**WHAT YOU SHOULD DO**: Using the records that appear below, write out exactly the lines from the one with "It features a" through the one with "A demo version", keeping both end lines.

[Source texts of formatted documents]

▬▬▬

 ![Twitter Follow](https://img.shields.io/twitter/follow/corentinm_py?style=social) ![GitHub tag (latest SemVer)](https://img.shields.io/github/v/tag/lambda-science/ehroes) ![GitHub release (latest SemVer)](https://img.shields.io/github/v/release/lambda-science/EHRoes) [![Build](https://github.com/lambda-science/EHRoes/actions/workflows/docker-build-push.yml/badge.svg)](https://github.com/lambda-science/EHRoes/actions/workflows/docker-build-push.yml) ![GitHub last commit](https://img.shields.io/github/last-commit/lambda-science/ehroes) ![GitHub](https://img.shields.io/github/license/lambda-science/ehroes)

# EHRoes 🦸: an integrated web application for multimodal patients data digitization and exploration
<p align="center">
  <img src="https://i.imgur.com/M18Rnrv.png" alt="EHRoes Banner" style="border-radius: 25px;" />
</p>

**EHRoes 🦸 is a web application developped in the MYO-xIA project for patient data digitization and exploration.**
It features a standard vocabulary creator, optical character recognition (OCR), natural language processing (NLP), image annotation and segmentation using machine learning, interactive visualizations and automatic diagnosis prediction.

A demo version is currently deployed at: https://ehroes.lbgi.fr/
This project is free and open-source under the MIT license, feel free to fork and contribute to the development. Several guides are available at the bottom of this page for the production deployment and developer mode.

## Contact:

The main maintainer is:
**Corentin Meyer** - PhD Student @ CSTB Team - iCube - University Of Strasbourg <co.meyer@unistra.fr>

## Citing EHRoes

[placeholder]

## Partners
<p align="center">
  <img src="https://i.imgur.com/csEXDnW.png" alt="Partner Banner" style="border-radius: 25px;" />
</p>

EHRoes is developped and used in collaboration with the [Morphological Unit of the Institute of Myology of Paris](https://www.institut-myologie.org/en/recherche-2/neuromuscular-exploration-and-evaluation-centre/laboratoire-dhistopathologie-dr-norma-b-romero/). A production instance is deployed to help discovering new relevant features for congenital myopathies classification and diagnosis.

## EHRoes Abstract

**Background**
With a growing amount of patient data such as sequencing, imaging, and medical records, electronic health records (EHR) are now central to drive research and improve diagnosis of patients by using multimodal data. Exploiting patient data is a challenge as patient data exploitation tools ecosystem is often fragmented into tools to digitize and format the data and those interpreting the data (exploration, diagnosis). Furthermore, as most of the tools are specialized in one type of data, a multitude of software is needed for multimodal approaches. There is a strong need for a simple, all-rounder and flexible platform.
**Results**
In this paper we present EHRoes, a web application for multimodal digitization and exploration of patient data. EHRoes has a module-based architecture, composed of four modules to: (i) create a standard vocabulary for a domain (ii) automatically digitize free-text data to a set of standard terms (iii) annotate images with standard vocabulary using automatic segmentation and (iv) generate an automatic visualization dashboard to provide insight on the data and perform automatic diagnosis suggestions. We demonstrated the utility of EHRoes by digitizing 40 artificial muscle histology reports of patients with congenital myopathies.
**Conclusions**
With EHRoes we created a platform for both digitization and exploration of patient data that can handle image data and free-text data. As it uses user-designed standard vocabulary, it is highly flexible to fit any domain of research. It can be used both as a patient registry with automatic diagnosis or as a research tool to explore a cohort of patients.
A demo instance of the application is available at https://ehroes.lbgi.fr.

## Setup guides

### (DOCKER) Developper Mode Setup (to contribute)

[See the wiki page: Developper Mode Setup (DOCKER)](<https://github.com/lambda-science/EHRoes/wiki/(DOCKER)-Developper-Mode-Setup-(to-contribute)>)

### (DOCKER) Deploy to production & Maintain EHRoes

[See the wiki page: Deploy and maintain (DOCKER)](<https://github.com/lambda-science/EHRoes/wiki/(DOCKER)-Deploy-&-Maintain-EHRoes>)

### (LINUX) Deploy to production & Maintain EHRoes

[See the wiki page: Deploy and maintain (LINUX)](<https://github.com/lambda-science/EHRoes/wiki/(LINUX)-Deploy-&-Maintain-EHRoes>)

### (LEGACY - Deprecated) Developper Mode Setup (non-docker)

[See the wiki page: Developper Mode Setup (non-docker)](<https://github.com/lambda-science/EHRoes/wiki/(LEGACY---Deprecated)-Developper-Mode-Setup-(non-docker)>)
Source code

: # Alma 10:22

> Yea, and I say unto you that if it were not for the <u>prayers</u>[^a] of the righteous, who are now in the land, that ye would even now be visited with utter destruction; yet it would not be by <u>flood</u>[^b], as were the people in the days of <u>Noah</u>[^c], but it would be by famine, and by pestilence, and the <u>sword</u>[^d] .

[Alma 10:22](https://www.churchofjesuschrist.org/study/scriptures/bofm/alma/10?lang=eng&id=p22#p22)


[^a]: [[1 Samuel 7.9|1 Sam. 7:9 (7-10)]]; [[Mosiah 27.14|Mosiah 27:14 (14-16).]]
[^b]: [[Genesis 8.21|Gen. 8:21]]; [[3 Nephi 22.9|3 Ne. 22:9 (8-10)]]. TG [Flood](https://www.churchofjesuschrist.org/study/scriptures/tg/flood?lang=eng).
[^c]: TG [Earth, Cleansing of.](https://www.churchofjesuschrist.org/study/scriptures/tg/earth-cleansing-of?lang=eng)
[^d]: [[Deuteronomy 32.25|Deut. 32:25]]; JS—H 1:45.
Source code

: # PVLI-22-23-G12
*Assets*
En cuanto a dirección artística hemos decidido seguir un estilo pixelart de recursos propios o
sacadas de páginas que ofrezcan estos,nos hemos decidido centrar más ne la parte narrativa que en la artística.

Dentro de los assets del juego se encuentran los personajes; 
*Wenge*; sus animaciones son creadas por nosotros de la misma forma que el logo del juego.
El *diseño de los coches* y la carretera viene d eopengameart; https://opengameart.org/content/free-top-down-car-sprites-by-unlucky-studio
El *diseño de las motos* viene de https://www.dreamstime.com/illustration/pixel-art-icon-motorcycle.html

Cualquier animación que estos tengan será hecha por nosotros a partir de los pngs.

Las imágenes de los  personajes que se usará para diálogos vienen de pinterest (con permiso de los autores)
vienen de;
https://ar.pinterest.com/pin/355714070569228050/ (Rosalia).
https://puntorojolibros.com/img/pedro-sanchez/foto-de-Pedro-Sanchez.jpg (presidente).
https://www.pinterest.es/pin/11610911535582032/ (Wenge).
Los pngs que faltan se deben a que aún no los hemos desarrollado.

▬▬▬

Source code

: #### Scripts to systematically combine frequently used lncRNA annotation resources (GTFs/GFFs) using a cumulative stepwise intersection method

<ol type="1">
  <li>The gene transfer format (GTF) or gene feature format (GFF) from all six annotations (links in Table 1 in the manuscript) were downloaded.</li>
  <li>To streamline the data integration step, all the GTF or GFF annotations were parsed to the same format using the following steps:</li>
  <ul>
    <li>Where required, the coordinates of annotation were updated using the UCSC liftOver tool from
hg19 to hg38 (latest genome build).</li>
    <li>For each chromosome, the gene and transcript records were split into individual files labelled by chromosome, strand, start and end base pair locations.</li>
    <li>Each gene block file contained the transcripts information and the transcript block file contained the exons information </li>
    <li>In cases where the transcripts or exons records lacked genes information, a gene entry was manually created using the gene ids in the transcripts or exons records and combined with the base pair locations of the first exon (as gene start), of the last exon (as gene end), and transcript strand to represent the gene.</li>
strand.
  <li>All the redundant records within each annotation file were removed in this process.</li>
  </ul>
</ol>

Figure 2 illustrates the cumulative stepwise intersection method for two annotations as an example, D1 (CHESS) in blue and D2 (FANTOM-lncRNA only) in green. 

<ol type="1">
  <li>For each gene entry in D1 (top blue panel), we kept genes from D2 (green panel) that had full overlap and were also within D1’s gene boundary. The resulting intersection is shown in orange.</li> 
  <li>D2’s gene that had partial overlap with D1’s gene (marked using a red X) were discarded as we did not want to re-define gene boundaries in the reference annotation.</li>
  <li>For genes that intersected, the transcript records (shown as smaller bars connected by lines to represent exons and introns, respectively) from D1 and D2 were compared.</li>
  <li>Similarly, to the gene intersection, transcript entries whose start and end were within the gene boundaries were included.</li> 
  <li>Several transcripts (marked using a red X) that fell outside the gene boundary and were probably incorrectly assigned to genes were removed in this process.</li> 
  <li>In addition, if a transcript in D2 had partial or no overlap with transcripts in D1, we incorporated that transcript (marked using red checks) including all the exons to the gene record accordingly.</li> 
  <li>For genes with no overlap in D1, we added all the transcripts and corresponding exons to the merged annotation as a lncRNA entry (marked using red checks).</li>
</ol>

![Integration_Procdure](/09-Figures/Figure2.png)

▬▬▬

**FINAL ANSWER**:
It features a standard vocabulary creator, optical character recognition (OCR), natural language processing (NLP), image annotation and segmentation using machine learning, interactive visualizations and automatic diagnosis prediction.

A demo version is currently deployed at: https://ehroes.lbgi.fr/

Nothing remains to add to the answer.